> Exercise brief: Using the data beneath, show every line that includes the word "KHÔNG".

> Input data:
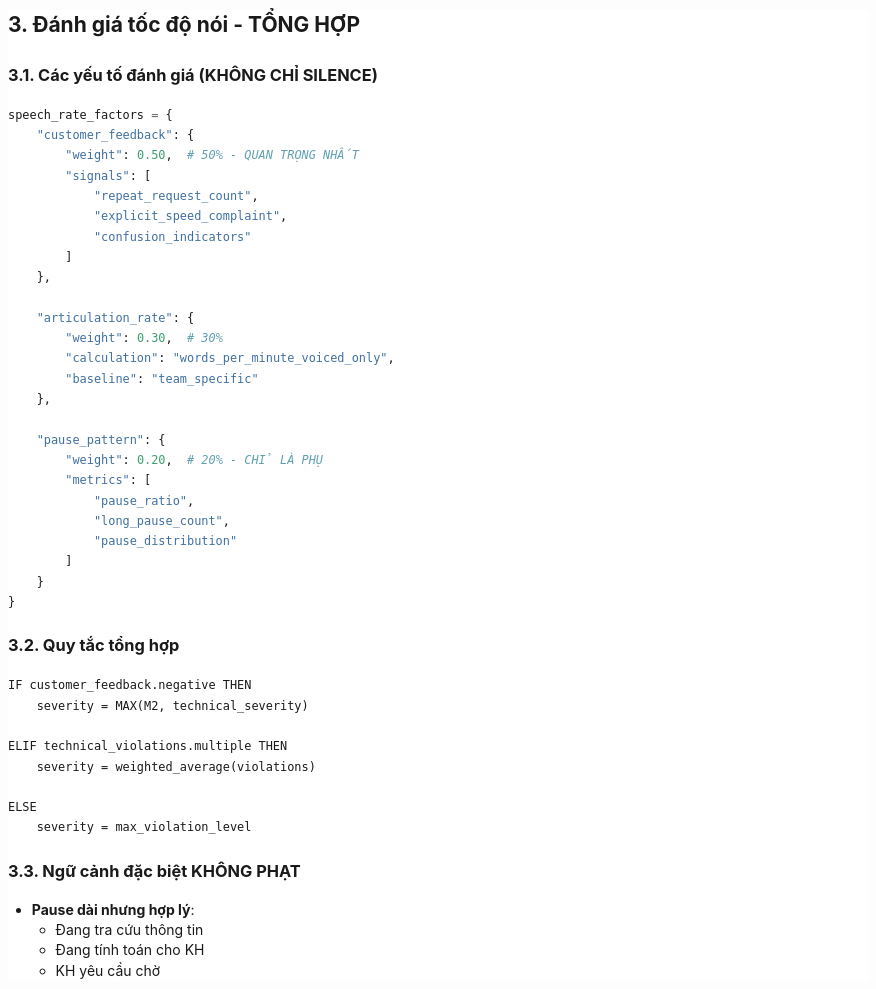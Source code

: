 ## 3. Đánh giá tốc độ nói - TỔNG HỢP

### 3.1. Các yếu tố đánh giá (KHÔNG CHỈ SILENCE)

```python
speech_rate_factors = {
    "customer_feedback": {
        "weight": 0.50,  # 50% - QUAN TRỌNG NHẤT
        "signals": [
            "repeat_request_count",
            "explicit_speed_complaint",
            "confusion_indicators"
        ]
    },
    
    "articulation_rate": {
        "weight": 0.30,  # 30%
        "calculation": "words_per_minute_voiced_only",
        "baseline": "team_specific"
    },
    
    "pause_pattern": {
        "weight": 0.20,  # 20% - CHỈ LÀ PHỤ
        "metrics": [
            "pause_ratio",
            "long_pause_count",
            "pause_distribution"
        ]
    }
}
```

### 3.2. Quy tắc tổng hợp

```
IF customer_feedback.negative THEN
    severity = MAX(M2, technical_severity)
    
ELIF technical_violations.multiple THEN
    severity = weighted_average(violations)
    
ELSE
    severity = max_violation_level
```

### 3.3. Ngữ cảnh đặc biệt KHÔNG PHẠT

- **Pause dài nhưng hợp lý**:
  - Đang tra cứu thông tin
  - Đang tính toán cho KH
  - KH yêu cầu chờ
  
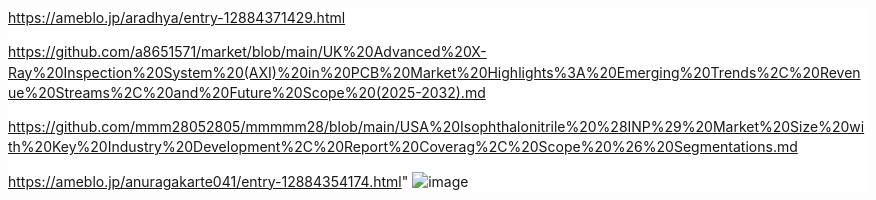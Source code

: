 <a href=https://ameblo.jp/aradhya/entry-12884371429.html>https://ameblo.jp/aradhya/entry-12884371429.html</a>

<a href=https://github.com/a8651571/market/blob/main/UK%20Advanced%20X-Ray%20Inspection%20System%20(AXI)%20in%20PCB%20Market%20Highlights%3A%20Emerging%20Trends%2C%20Revenue%20Streams%2C%20and%20Future%20Scope%20(2025-2032).md>https://github.com/a8651571/market/blob/main/UK%20Advanced%20X-Ray%20Inspection%20System%20(AXI)%20in%20PCB%20Market%20Highlights%3A%20Emerging%20Trends%2C%20Revenue%20Streams%2C%20and%20Future%20Scope%20(2025-2032).md</a>

<a href=https://github.com/mmm28052805/mmmmm28/blob/main/USA%20Isophthalonitrile%20%28INP%29%20Market%20Size%20with%20Key%20Industry%20Development%2C%20Report%20Coverag%2C%20Scope%20%26%20Segmentations.md>https://github.com/mmm28052805/mmmmm28/blob/main/USA%20Isophthalonitrile%20%28INP%29%20Market%20Size%20with%20Key%20Industry%20Development%2C%20Report%20Coverag%2C%20Scope%20%26%20Segmentations.md</a>

<a href=https://ameblo.jp/anuragakarte041/entry-12884354174.html>https://ameblo.jp/anuragakarte041/entry-12884354174.html</a>"
![image](https://github.com/user-attachments/assets/46373f80-f46f-4086-a02e-bdec9e9e0f9a)
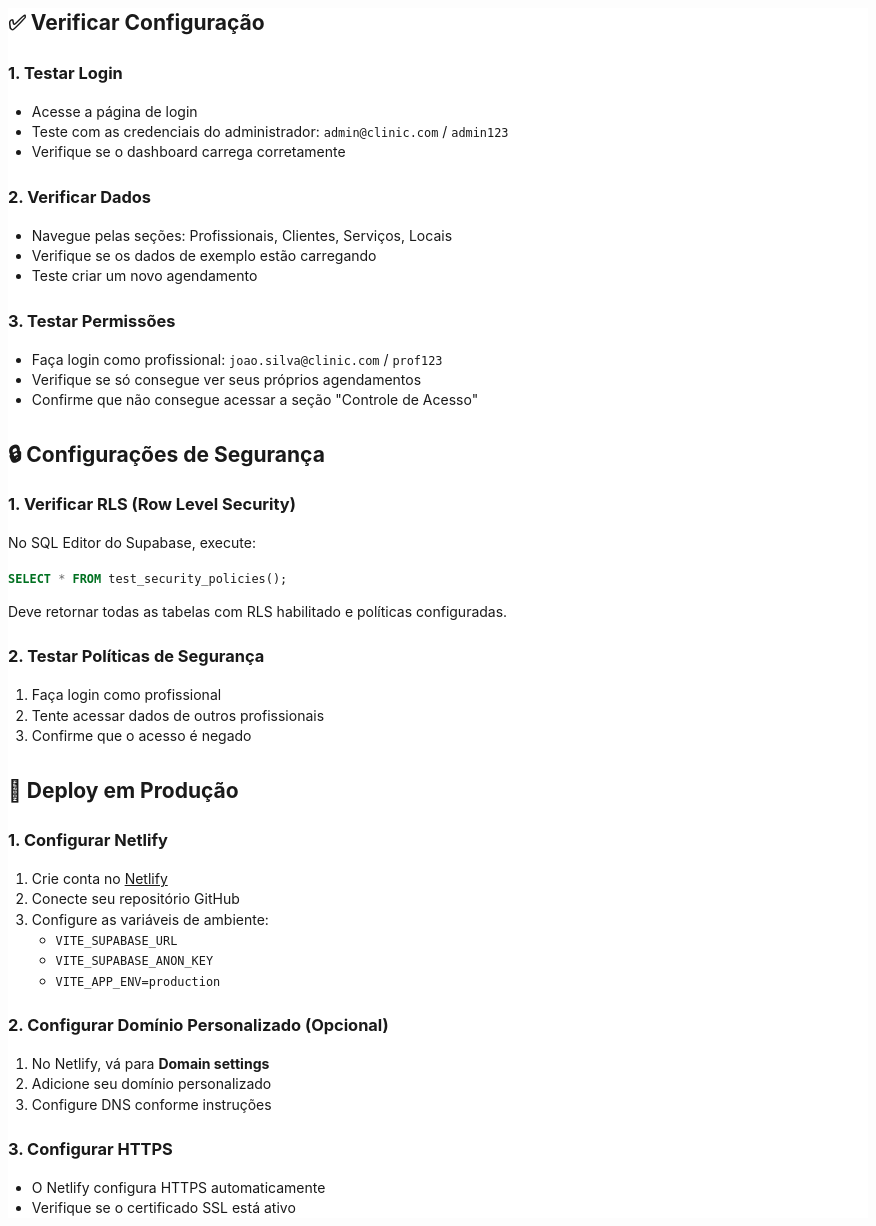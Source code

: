 ## ✅ Verificar Configuração

### 1. Testar Login
- Acesse a página de login
- Teste com as credenciais do administrador: `admin@clinic.com` / `admin123`
- Verifique se o dashboard carrega corretamente

### 2. Verificar Dados
- Navegue pelas seções: Profissionais, Clientes, Serviços, Locais
- Verifique se os dados de exemplo estão carregando
- Teste criar um novo agendamento

### 3. Testar Permissões
- Faça login como profissional: `joao.silva@clinic.com` / `prof123`
- Verifique se só consegue ver seus próprios agendamentos
- Confirme que não consegue acessar a seção "Controle de Acesso"

## 🔒 Configurações de Segurança

### 1. Verificar RLS (Row Level Security)
No SQL Editor do Supabase, execute:
```sql
SELECT * FROM test_security_policies();
```

Deve retornar todas as tabelas com RLS habilitado e políticas configuradas.

### 2. Testar Políticas de Segurança
1. Faça login como profissional
2. Tente acessar dados de outros profissionais
3. Confirme que o acesso é negado

## 🚀 Deploy em Produção

### 1. Configurar Netlify
1. Crie conta no [Netlify](https://netlify.com)
2. Conecte seu repositório GitHub
3. Configure as variáveis de ambiente:
   - `VITE_SUPABASE_URL`
   - `VITE_SUPABASE_ANON_KEY`
   - `VITE_APP_ENV=production`

### 2. Configurar Domínio Personalizado (Opcional)
1. No Netlify, vá para **Domain settings**
2. Adicione seu domínio personalizado
3. Configure DNS conforme instruções

### 3. Configurar HTTPS
- O Netlify configura HTTPS automaticamente
- Verifique se o certificado SSL está ativo
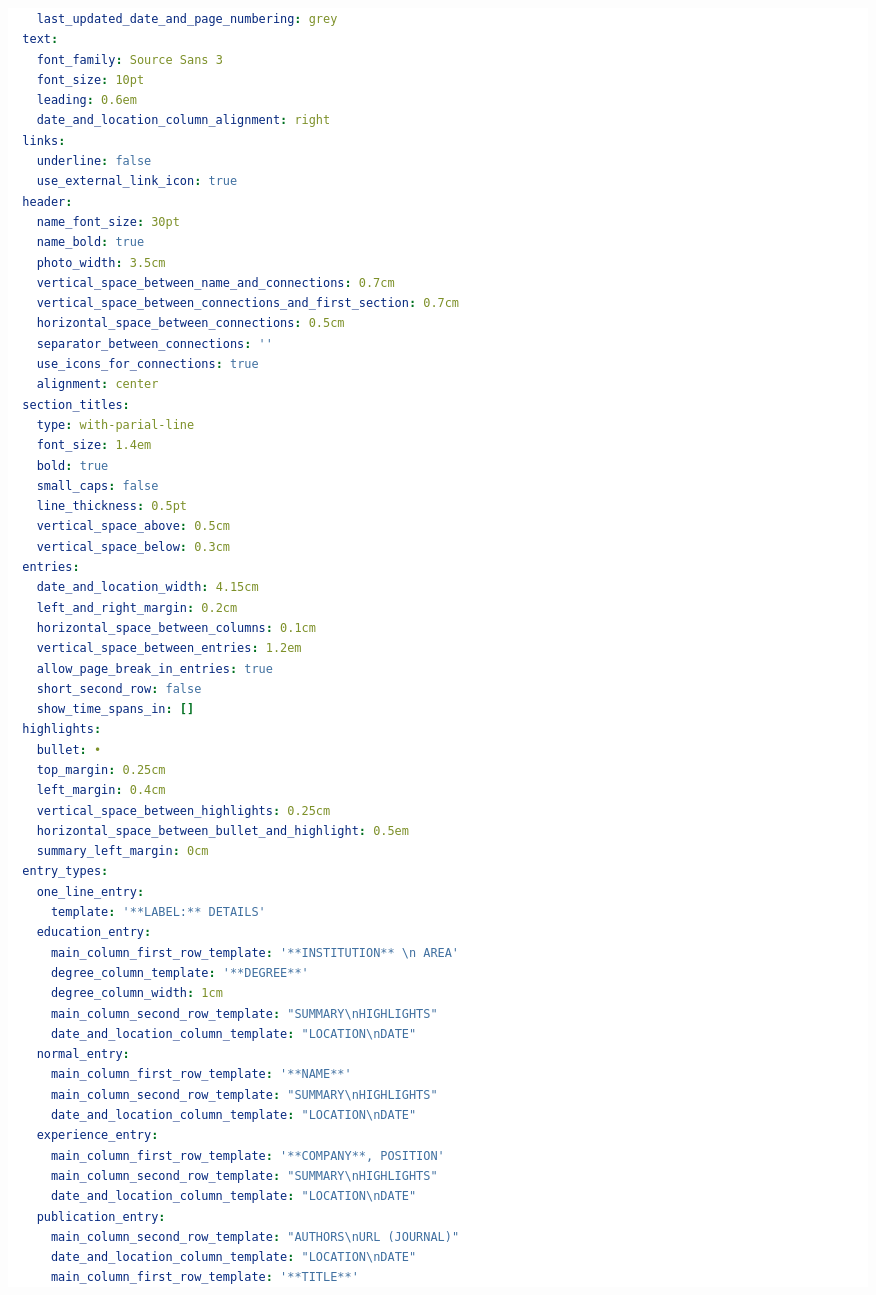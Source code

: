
 ```yaml
    last_updated_date_and_page_numbering: grey
  text:
    font_family: Source Sans 3
    font_size: 10pt
    leading: 0.6em
    date_and_location_column_alignment: right
  links:
    underline: false
    use_external_link_icon: true
  header:
    name_font_size: 30pt
    name_bold: true
    photo_width: 3.5cm
    vertical_space_between_name_and_connections: 0.7cm
    vertical_space_between_connections_and_first_section: 0.7cm
    horizontal_space_between_connections: 0.5cm
    separator_between_connections: ''
    use_icons_for_connections: true
    alignment: center
  section_titles:
    type: with-parial-line
    font_size: 1.4em
    bold: true
    small_caps: false
    line_thickness: 0.5pt
    vertical_space_above: 0.5cm
    vertical_space_below: 0.3cm
  entries:
    date_and_location_width: 4.15cm
    left_and_right_margin: 0.2cm
    horizontal_space_between_columns: 0.1cm
    vertical_space_between_entries: 1.2em
    allow_page_break_in_entries: true
    short_second_row: false
    show_time_spans_in: []
  highlights:
    bullet: •
    top_margin: 0.25cm
    left_margin: 0.4cm
    vertical_space_between_highlights: 0.25cm
    horizontal_space_between_bullet_and_highlight: 0.5em
    summary_left_margin: 0cm
  entry_types:
    one_line_entry:
      template: '**LABEL:** DETAILS'
    education_entry:
      main_column_first_row_template: '**INSTITUTION** \n AREA'
      degree_column_template: '**DEGREE**'
      degree_column_width: 1cm
      main_column_second_row_template: "SUMMARY\nHIGHLIGHTS"
      date_and_location_column_template: "LOCATION\nDATE"
    normal_entry:
      main_column_first_row_template: '**NAME**'
      main_column_second_row_template: "SUMMARY\nHIGHLIGHTS"
      date_and_location_column_template: "LOCATION\nDATE"
    experience_entry:
      main_column_first_row_template: '**COMPANY**, POSITION'
      main_column_second_row_template: "SUMMARY\nHIGHLIGHTS"
      date_and_location_column_template: "LOCATION\nDATE"
    publication_entry:
      main_column_second_row_template: "AUTHORS\nURL (JOURNAL)"
      date_and_location_column_template: "LOCATION\nDATE"
      main_column_first_row_template: '**TITLE**'
```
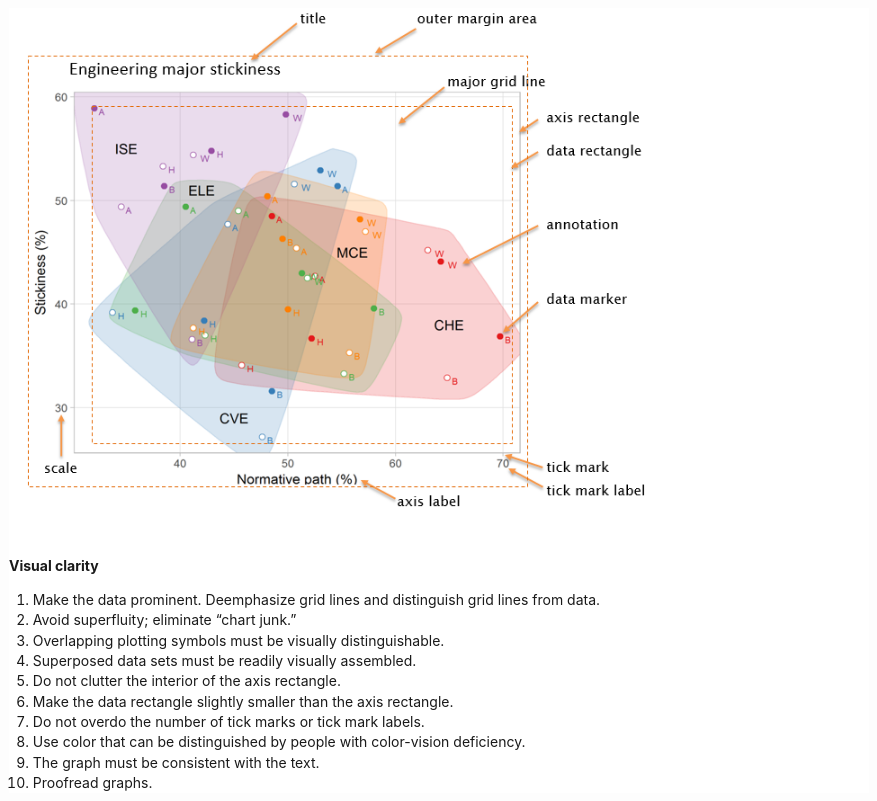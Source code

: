 <img src="../resources/cm402-12.png" width="75%" />
<small><br><br></small>

**Visual clarity**

1.  Make the data prominent. Deemphasize grid lines and distinguish grid
    lines from data.
2.  Avoid superfluity; eliminate “chart junk.”
3.  Overlapping plotting symbols must be visually distinguishable.
4.  Superposed data sets must be readily visually assembled.
5.  Do not clutter the interior of the axis rectangle.
6.  Make the data rectangle slightly smaller than the axis rectangle.
7.  Do not overdo the number of tick marks or tick mark labels.
8.  Use color that can be distinguished by people with color-vision
    deficiency.
9.  The graph must be consistent with the text.
10. Proofread graphs.
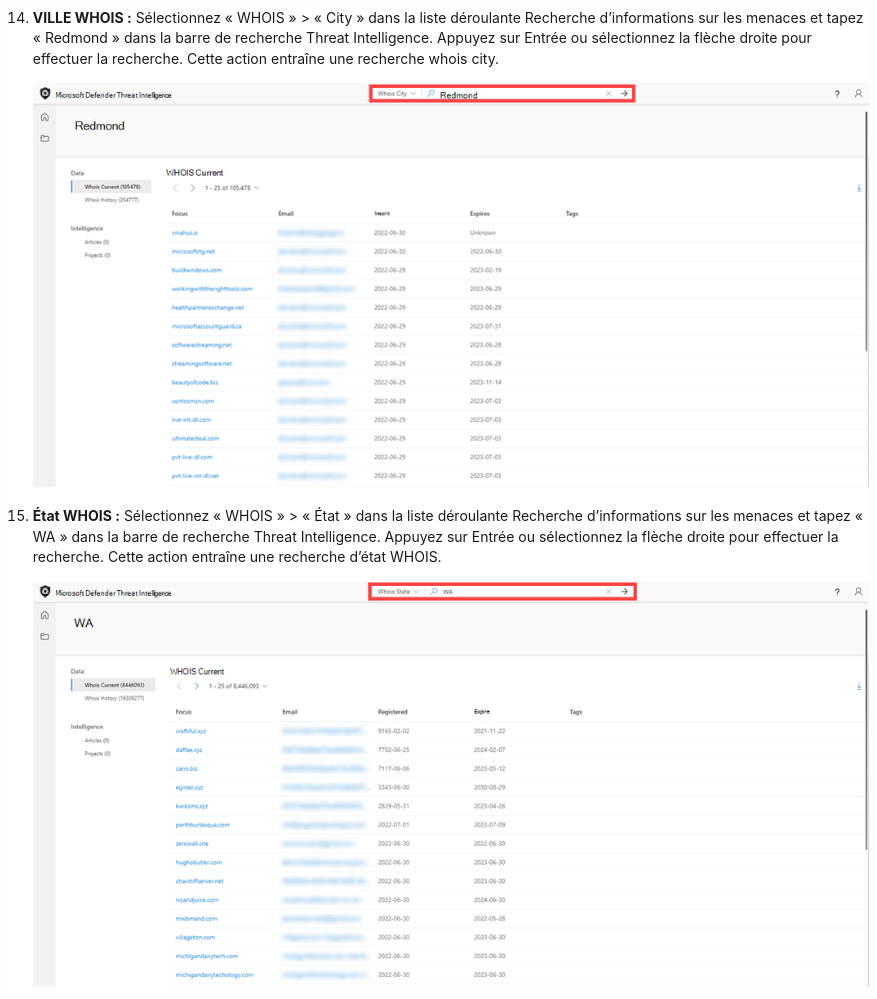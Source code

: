 14. **VILLE WHOIS :** Sélectionnez « WHOIS » > « City » dans la liste déroulante Recherche d’informations sur les menaces et tapez « Redmond » dans la barre de recherche Threat Intelligence. Appuyez sur Entrée ou sélectionnez la flèche droite pour effectuer la recherche. Cette action entraîne une recherche whois city.

    ![Rechercher Whois City](media/searchWhoisCity.png)

15. **État WHOIS :** Sélectionnez « WHOIS » > « État » dans la liste déroulante Recherche d’informations sur les menaces et tapez « WA » dans la barre de recherche Threat Intelligence. Appuyez sur Entrée ou sélectionnez la flèche droite pour effectuer la recherche. Cette action entraîne une recherche d’état WHOIS.

    ![Rechercher l’état whois](media/searchWhoisState.png)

> Task solution:
### 3.1. Các yếu tố đánh giá (KHÔNG CHỈ SILENCE)
### 3.3. Ngữ cảnh đặc biệt KHÔNG PHẠT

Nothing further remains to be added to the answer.